EXERCISE AIM
Collect every line below that contains the word "from".

RECORDS PROVIDED
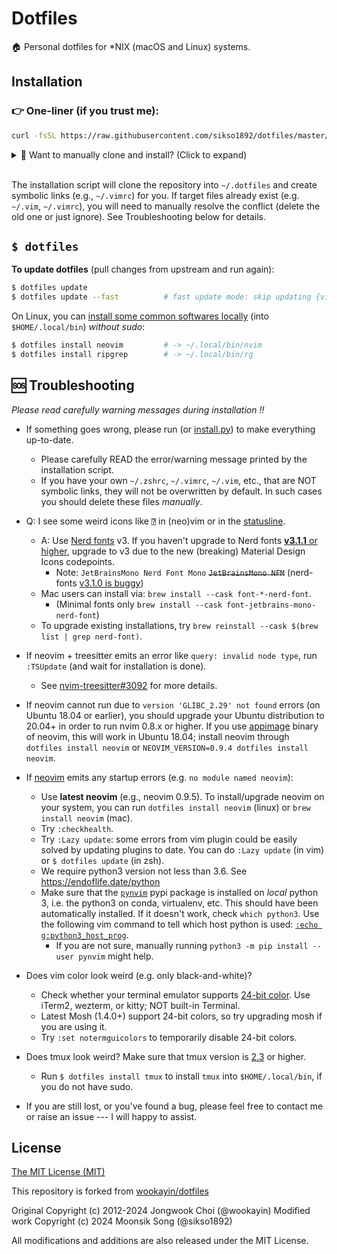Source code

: Dotfiles
========

🏠 Personal dotfiles for \*NIX (macOS and Linux) systems.

Installation
------------

### 👉 One-liner (if you trust me):

```bash
curl -fsSL https://raw.githubusercontent.com/sikso1892/dotfiles/master/etc/install | bash
```

<details><summary>
🤔 Want to manually clone and install? (Click to expand)
</summary><p>

```bash
$ git clone --recursive https://github.com/sikso1892/dotfiles.git ~/.dotfiles
$ cd ~/.dotfiles && python install.py
```

<!--
Note: The option `-j8` (`--jobs 8`) works with Git >= 2.8 (parallel submodule fetching).
For older versions of Git, try without `-j` option.
-->

</p></details>

<br>

The installation script will clone the repository into `~/.dotfiles` and create symbolic links (e.g., `~/.vimrc`) for you.
If target files already exist (e.g. `~/.vim`, `~/.vimrc`), you will need to manually resolve the conflict (delete the old one or just ignore). See Troubleshooting below for details.

`$ dotfiles`
---

**To update dotfiles** (pull changes from upstream and run  again):

```bash
$ dotfiles update
$ dotfiles update --fast          # fast update mode: skip updating {vim,zsh} plugins
```

On Linux, you can [install some common softwares locally][linux-locals.sh] (into `$HOME/.local/bin`) *without sudo*:

```bash
$ dotfiles install neovim         # -> ~/.local/bin/nvim
$ dotfiles install ripgrep        # -> ~/.local/bin/rg
```

🆘 Troubleshooting
------------------

*Please read carefully warning messages during installation !!*

* If something goes wrong, please run  (or [install.py][install.py]) to make everything up-to-date.

  * Please carefully READ the error/warning message printed by the installation script.
  * If you have your own `~/.zshrc`, `~/.vimrc`, `~/.vim`, etc., that are NOT symbolic links,
    they will not be overwritten by default.
    In such cases you should delete these files *manually*.
* Q: I see some weird icons like `⍰` in (neo)vim or in the [statusline](https://github.com/powerline/powerline#vim-statusline).

  - A: Use [Nerd fonts](https://github.com/ryanoasis/nerd-fonts) v3. If you haven't upgrade to Nerd fonts [**v3.1.1** or higher](https://github.com/ryanoasis/nerd-fonts/releases/tag/v3.1.1), upgrade to v3 due to the new (breaking) Material Design Icons codepoints.
    - Note: `JetBrainsMono Nerd Font Mono` ~~`JetBrainsMono NFM`~~ (nerd-fonts [v3.1.0 is buggy](https://github.com/ryanoasis/nerd-fonts/issues/1434))
  - Mac users can install via: `brew install --cask font-*-nerd-font`.
    - (Minimal fonts only `brew install --cask font-jetbrains-mono-nerd-font`)
  - To upgrade existing installations, try `brew reinstall --cask $(brew list | grep nerd-font)`.
* If neovim + treesitter emits an error like `query: invalid node type`, run `:TSUpdate` (and wait for installation is done).

  * See [nvim-treesitter#3092](https://github.com/nvim-treesitter/nvim-treesitter/issues/3092) for more details.
* If neovim cannot run due to `version 'GLIBC_2.29' not found` errors (on Ubuntu 18.04 or earlier),
  you should upgrade your Ubuntu distribution to 20.04+ in order to run nvim 0.8.x or higher.
  If you use [appimage](https://github.com/neovim/neovim/releases/tag/stable) binary of neovim,
  this will work in Ubuntu 18.04; install neovim through `dotfiles install neovim` or `NEOVIM_VERSION=0.9.4 dotfiles install neovim`.
* If [neovim][neovim] emits any startup errors (e.g. `no module named neovim`):

  * Use **latest neovim** (e.g., neovim 0.9.5).
    To install/upgrade neovim on your system, you can run `dotfiles install neovim` (linux) or `brew install neovim` (mac).
  * Try `:checkhealth`.
  * Try `:Lazy update`: some errors from vim plugin could be easily solved by updating plugins to date.
    You can do `:Lazy update` (in vim) or `$ dotfiles update` (in zsh).
  * We require python3 version not less than 3.6. See https://endoflife.date/python
  * Make sure that the [`pynvim`](https://pypi.python.org/pypi/pynvim/) pypi package is installed on *local* python 3,
    i.e. the python3 on conda, virtualenv, etc.
    This should have been automatically installed.
    If it doesn't work, check `which python3`. Use the following vim command to tell which host python is used:
    [`:echo g:python3_host_prog`](https://github.com/wookayin/dotfiles/blob/master/nvim/init.vim).
    * If you are not sure, manually running `python3 -m pip install --user pynvim` might help.
* Does vim color look weird (e.g. only black-and-white)?

  * Check whether your terminal emulator supports [24-bit color](https://github.com/wookayin/dotfiles/pull/9). Use iTerm2, wezterm, or kitty; NOT built-in Terminal.
  * Latest Mosh (1.4.0+) support 24-bit colors, so try upgrading mosh if you are using it.
  * Try `:set notermguicolors` to temporarily disable 24-bit colors.
* Does tmux look weird? Make sure that tmux version is [2.3](etc/ubuntu-setup.sh) or higher.

  * Run `$ dotfiles install tmux` to install `tmux` into `$HOME/.local/bin`, if you do not have sudo.
* If you are still lost, or you've found a bug, please feel free to contact me or raise an issue ---
  I will happy to assist.

License
-------

[The MIT License (MIT)](LICENSE)

This repository is forked from [wookayin/dotfiles](https://github.com/wookayin/dotfiles)

Original Copyright (c) 2012-2024 Jongwook Choi (@wookayin)
Modified work Copyright (c) 2024 Moonsik Song (@sikso1892)

All modifications and additions are also released under the MIT License.

[neovim]: https://github.com/neovim/neovim
[dotfiles-update]: https://github.com/wookayin/dotfiles/blob/master/bin/dotfiles
[linux-locals.sh]: https://github.com/wookayin/dotfiles/blob/master/etc/linux-locals.sh
[install.py]: https://github.com/wookayin/dotfiles/blob/master/install.py
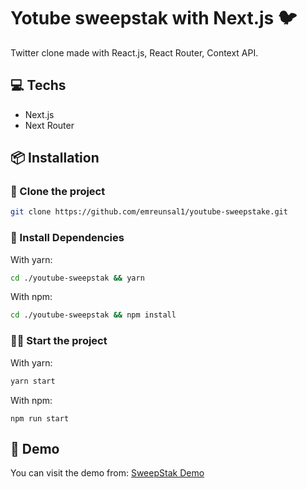 # Yotube sweepstak with Next.js 🐦
Twitter clone made with React.js, React Router, Context API.
## 💻 Techs
- Next.js
- Next Router
## 📦 Installation
### 📰 Clone the project
```bash
git clone https://github.com/emreunsal1/youtube-sweepstake.git
```
### 🔻 Install Dependencies
With yarn:
```bash
cd ./youtube-sweepstak && yarn
```
With npm:
```bash
cd ./youtube-sweepstak && npm install
```
### 🏃‍♂️ Start the project
With yarn:
```bash
yarn start
```
With npm:
```
npm run start
```
## 🔴 Demo
You can visit the demo from: [SweepStak Demo](https://youtube-sweepstake.vercel.app/)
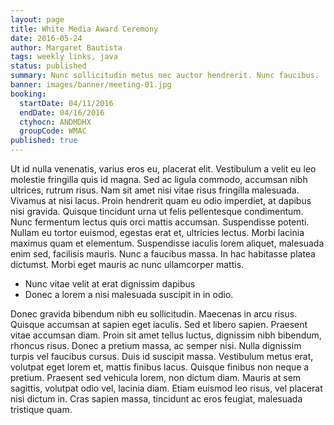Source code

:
 ```yaml
---
layout: page
title: White Media Award Ceremony
date: 2016-05-24
author: Margaret Bautista
tags: weekly links, java
status: published
summary: Nunc sollicitudin metus nec auctor hendrerit. Nunc faucibus.
banner: images/banner/meeting-01.jpg
booking:
  startDate: 04/11/2016
  endDate: 04/16/2016
  ctyhocn: ANDMDHX
  groupCode: WMAC
published: true
---
```

Ut id nulla venenatis, varius eros eu, placerat elit. Vestibulum a velit eu leo molestie fringilla quis id magna. Sed ac ligula commodo, accumsan nibh ultrices, rutrum risus. Nam sit amet nisi vitae risus fringilla malesuada. Vivamus at nisi lacus. Proin hendrerit quam eu odio imperdiet, at dapibus nisi gravida. Quisque tincidunt urna ut felis pellentesque condimentum. Nunc fermentum lectus quis orci mattis accumsan. Suspendisse potenti. Nullam eu tortor euismod, egestas erat et, ultricies lectus. Morbi lacinia maximus quam et elementum. Suspendisse iaculis lorem aliquet, malesuada enim sed, facilisis mauris. Nunc a faucibus massa. In hac habitasse platea dictumst. Morbi eget mauris ac nunc ullamcorper mattis.

* Nunc vitae velit at erat dignissim dapibus
* Donec a lorem a nisi malesuada suscipit in in odio.

Donec gravida bibendum nibh eu sollicitudin. Maecenas in arcu risus. Quisque accumsan at sapien eget iaculis. Sed et libero sapien. Praesent vitae accumsan diam. Proin sit amet tellus luctus, dignissim nibh bibendum, rhoncus risus. Donec a pretium massa, ac semper nisi. Nulla dignissim turpis vel faucibus cursus. Duis id suscipit massa. Vestibulum metus erat, volutpat eget lorem et, mattis finibus lacus. Quisque finibus non neque a pretium. Praesent sed vehicula lorem, non dictum diam. Mauris at sem sagittis, volutpat odio vel, lacinia diam. Etiam euismod leo risus, vel placerat nisi dictum in. Cras sapien massa, tincidunt ac eros feugiat, malesuada tristique quam.
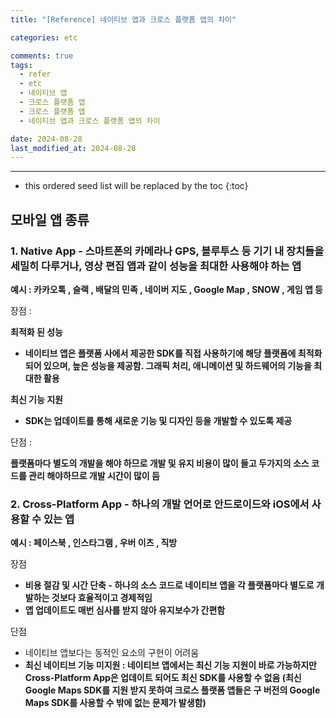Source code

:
 ```yaml
---
title: "[Reference] 네이티브 앱과 크로스 플랫폼 앱의 차이"

categories: etc

comments: true
tags:
  - refer
  - etc
  - 네이티브 앱
  - 크로스 플랫폼 앱
  - 크로스 플랫폼 앱
  - 네이티브 앱과 크로스 플랫폼 앱의 차이

date: 2024-08-28
last_modified_at: 2024-08-28
---
```


---

<!-- prettier-ignore -->
* this ordered seed list will be replaced by the toc 
{:toc}

## 모바일 앱 종류

### 1. **Native App** - **스마트폰의 카메라나 GPS, 블루투스 등 기기 내 장치들을 세밀히 다루거나, 영상 편집 앱과 같이 성능을 최대한 사용해야 하는 앱**

**예시 : 카카오톡 , 슬랙 , 배달의 민족 , 네이버 지도 , Google Map , SNOW , 게임 앱 등**

장점 :

**최적화 된 성능**

- **네이티브 앱은 플랫폼 사에서 제공한 SDK를 직접 사용하기에 해당 플랫폼에 최적화되어 있으며, 높은 성능을 제공함. 그래픽 처리, 애니메이션 및 하드웨어의 기능을 최대한 활용**

**최신 기능 지원**

- **SDK는 업데이트를 통해 새로운 기능 및 디자인 등을 개발할 수 있도록 제공**

단점 :

**플랫폼마다 별도의 개발을 해야 하므로 개발 및 유지 비용이 많이 들고 두가지의 소스 코드를 관리 해야하므로 개발 시간이 많이 듬**

### 2. **Cross-Platform App - 하나의 개발 언어로 안드로이드와 iOS에서 사용할 수 있는 앱**

**예시 : 페이스북 , 인스타그램 , 우버 이츠 , 직방**

장점

- **비용 절감 및 시간 단축 - 하나의 소스 코드로 네이티브 앱을 각 플랫폼마다 별도로 개발하는 것보다 효율적이고 경제적임**
- **앱 업데이트도 매번 심사를 받지 않아 유지보수가 간편함**

단점

- 네이티브 앱보다는 동적인 요소의 구현이 어려움
- **최신 네이티브 기능 미지원 : 네이티브 앱에서는 최신 기능 지원이 바로 가능하지만 Cross-Platform App은 업데이트 되어도 최신 SDK를 사용할 수 없음 (최신 Google Maps SDK를 지원 받지 못하여 크로스 플랫폼 앱들은 구 버전의 Google Maps SDK를 사용할 수 밖에 없는 문제가 발생함)**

SOLVED PROBLEM
**To update dotfiles** (pull changes from upstream and run  again):
  * Try `:Lazy update`: some errors from vim plugin could be easily solved by updating plugins to date.
This repository is forked from [wookayin/dotfiles](https://github.com/wookayin/dotfiles)
You can visit the demo from: [SweepStak Demo](https://youtube-sweepstake.vercel.app/)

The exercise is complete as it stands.